For fire alarms requirements for an F-1 occupancy, which section should I refer to?
IBC - [F] 907.2.4 Group F or...
NFPA 101 - 40.3.4.1
If one takes precedence over another, where do I find the part of the code that spells this out?

Thank you kindly for the help,
Ryan


----------



## cda (Jul 21, 2020)

Ryan Schultz said:


> Hi,
> 
> For fire alarms requirements for an F-1 occupancy, which section should I refer to?
> IBC - [F] 907.2.4 Group F or...
> ...




Which is the adopted code, where this is built??

Hopefully not both.

If both, than the stricter of the two applies.


----------



## Ryan Schultz (Jul 21, 2020)

Will be in Wisconsin.  I have a question out to the AHJ to see which one has precedent.  

I thought I'd ask here, to see if it was more straight forward than a AHJ stipulation.


----------



## cda (Jul 21, 2020)

Ryan Schultz said:


> Will be in Wisconsin.  I have a question out to the AHJ to see which one has precedent.
> 
> I thought I'd ask here, to see if it was more straight forward than a AHJ stipulation.



They should be only enforcing what is adopted by law.

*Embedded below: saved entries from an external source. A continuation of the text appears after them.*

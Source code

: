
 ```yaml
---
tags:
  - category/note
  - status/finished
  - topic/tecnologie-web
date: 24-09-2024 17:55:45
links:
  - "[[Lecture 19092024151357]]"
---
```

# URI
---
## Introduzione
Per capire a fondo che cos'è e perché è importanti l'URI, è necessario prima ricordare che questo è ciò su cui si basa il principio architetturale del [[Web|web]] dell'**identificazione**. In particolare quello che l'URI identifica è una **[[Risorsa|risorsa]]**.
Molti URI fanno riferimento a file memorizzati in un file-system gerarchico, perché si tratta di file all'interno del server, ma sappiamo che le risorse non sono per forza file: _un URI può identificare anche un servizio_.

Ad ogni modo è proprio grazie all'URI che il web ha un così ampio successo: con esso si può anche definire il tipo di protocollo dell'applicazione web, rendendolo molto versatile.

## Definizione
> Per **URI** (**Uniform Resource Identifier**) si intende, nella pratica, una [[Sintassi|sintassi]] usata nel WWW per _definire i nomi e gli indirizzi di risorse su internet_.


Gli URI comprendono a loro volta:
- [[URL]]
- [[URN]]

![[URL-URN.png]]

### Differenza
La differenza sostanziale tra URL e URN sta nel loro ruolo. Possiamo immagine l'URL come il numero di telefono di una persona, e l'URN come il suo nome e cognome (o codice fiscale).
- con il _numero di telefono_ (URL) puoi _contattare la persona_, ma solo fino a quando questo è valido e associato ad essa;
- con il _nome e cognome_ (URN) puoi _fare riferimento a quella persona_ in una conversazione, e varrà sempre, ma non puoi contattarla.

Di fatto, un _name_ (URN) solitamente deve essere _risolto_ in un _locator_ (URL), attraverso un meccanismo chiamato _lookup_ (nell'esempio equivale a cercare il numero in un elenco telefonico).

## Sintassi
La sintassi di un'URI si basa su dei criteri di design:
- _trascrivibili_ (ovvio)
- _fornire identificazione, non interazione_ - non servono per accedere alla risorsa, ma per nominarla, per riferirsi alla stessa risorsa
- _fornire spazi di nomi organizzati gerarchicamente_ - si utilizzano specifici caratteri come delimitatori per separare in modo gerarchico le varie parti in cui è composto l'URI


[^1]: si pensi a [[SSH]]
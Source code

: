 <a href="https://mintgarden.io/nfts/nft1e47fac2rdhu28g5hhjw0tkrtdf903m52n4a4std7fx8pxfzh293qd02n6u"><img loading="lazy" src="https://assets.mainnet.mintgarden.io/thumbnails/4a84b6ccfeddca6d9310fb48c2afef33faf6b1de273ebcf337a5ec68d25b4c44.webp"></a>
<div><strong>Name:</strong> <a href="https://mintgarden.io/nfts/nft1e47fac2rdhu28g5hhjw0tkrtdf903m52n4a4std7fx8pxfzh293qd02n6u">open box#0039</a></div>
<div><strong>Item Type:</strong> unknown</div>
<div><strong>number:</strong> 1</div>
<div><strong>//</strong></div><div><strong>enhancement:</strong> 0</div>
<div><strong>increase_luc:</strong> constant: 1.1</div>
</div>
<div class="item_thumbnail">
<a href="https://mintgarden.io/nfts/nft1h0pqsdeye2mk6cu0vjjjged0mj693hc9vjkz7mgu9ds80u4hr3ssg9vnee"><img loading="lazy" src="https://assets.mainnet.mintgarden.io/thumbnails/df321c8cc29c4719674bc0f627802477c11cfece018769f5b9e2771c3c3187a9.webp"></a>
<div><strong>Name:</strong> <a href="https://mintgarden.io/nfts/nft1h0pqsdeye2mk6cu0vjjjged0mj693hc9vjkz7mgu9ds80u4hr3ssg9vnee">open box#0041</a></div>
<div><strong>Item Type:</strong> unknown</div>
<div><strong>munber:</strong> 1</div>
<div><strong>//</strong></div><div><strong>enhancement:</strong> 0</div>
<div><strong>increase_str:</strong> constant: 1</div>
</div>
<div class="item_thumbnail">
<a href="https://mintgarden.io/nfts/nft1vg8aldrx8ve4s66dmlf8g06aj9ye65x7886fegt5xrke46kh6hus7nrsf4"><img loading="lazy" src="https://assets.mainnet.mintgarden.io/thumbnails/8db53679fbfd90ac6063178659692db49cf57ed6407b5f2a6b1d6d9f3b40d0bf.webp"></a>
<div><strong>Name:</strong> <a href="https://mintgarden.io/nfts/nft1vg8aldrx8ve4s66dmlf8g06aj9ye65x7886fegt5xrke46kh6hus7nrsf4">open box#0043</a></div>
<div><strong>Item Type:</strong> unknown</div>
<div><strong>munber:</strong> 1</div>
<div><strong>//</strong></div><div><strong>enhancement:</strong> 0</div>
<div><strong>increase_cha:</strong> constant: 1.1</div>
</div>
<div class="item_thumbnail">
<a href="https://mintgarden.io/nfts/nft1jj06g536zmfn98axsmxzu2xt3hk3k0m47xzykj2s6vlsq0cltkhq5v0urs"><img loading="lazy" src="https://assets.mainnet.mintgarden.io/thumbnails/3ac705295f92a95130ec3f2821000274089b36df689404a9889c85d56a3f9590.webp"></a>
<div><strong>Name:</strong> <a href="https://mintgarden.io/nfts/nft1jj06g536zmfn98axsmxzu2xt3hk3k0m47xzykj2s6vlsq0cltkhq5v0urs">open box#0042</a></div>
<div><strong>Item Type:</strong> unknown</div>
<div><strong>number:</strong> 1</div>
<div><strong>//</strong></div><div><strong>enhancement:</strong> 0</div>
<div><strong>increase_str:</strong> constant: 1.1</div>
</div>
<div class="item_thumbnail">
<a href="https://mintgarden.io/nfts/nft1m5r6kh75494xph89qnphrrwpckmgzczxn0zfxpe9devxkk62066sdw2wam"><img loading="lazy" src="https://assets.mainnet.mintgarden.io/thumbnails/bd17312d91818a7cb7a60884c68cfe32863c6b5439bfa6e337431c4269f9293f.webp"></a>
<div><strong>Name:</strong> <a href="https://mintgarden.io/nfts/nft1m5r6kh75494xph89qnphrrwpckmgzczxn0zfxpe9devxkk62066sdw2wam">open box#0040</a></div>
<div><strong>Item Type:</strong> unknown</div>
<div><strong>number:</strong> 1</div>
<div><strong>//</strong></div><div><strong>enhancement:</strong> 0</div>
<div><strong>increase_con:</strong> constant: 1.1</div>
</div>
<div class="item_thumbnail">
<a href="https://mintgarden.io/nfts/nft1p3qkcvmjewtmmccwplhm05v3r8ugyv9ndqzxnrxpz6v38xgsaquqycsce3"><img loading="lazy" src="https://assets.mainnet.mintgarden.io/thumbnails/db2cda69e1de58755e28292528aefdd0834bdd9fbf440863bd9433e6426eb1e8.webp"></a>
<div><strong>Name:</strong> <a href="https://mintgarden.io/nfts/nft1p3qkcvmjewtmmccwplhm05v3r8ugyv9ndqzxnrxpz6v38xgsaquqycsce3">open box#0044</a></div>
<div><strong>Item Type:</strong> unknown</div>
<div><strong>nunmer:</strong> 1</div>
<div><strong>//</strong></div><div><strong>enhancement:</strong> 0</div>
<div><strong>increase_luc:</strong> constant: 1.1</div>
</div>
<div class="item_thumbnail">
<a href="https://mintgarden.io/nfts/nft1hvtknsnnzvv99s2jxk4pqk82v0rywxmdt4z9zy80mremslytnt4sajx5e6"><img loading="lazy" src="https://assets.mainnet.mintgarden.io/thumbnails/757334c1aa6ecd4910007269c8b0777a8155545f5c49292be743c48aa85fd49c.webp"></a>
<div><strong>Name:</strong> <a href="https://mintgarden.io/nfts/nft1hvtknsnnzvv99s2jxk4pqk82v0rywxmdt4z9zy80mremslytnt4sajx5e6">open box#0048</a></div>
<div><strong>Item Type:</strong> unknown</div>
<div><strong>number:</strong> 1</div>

Sometimes they will have which code/ standard and year posted on the building web site, if they have a web site.

Is Wisconsin a state wide code or city by city?


----------



## cda (Jul 21, 2020)

Appears Wisconsin kind of uses a state wide code

2015 IBC, so would look to that for fire alarm requirements


https://dsps.wi.gov/Pages/Programs/CommercialBuildings/Default.aspx


----------